Corticosteroid use in pregnancy doubles risk of severe VOC: Study
Can be given to promote fetal development in women at risk of preterm birth
Corticosteroids taken during pregnancy are a risk factor for more severe vaso-occlusive crises (VOCs) in women with sickle cell disease (SCD), according to a study in France.
Particularly, this risk was higher in women with a more severe SCD type and evidence of more severe disease. Newborns exposed to corticosteroids also were more likely to be born prematurely and have complications.
These findings indicate that corticosteroids “should be used only after a multidisciplinary benefit/risk assessment and decision with the patient, when there is a crucial risk of very preterm delivery,” the researchers wrote.

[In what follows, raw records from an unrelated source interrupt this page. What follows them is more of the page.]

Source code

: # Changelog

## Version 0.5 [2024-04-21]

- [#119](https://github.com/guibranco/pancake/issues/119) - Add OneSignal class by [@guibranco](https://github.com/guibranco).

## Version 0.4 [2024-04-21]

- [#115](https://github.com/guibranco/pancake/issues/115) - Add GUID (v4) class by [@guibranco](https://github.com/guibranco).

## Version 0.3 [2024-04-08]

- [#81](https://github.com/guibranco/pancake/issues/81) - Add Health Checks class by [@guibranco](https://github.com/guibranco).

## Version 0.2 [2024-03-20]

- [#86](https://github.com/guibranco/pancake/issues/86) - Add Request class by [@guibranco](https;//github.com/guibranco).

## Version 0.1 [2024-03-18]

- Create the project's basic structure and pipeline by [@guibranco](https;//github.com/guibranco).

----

The study, “Impact of prenatal corticosteroid therapy on sickle cell disease in pregnant women,” was published in the International Journal of Gynecology & Obstetrics.
Corticosteriod use during pregnancy lacks guidelines and research
Pregnancy with SCD is known to carry risks, with complications leading to fetal or maternal death found in about 1% of all pregnancies in high-resource countries despite improved treatment, the researchers noted.
Maternal complications include VOCs, acute chest syndrome, pre-eclampsia (high blood pressure accompanied by organ damage), blood clotting problems, and infections. Fetal complications primarily are preterm (premature) birth, growth restriction in the uterus, and death.
VOCs occur when red blood cells block blood flow, depriving tissues of oxygen and causing inflammation and pain. Acute chest syndrome is a serious complication caused by blood vessel obstruction in the lungs that’s marked by fever, chest pain, and difficulty breathing.
In women at high risk of giving birth prematurely, before 34 weeks of pregnancy (gestation), the use of corticosteroids is recommended to aid fetal lung maturation. But corticosteroid treatment also may trigger a VOC, leading some experts to consider resorting to preventive blood transfusions instead.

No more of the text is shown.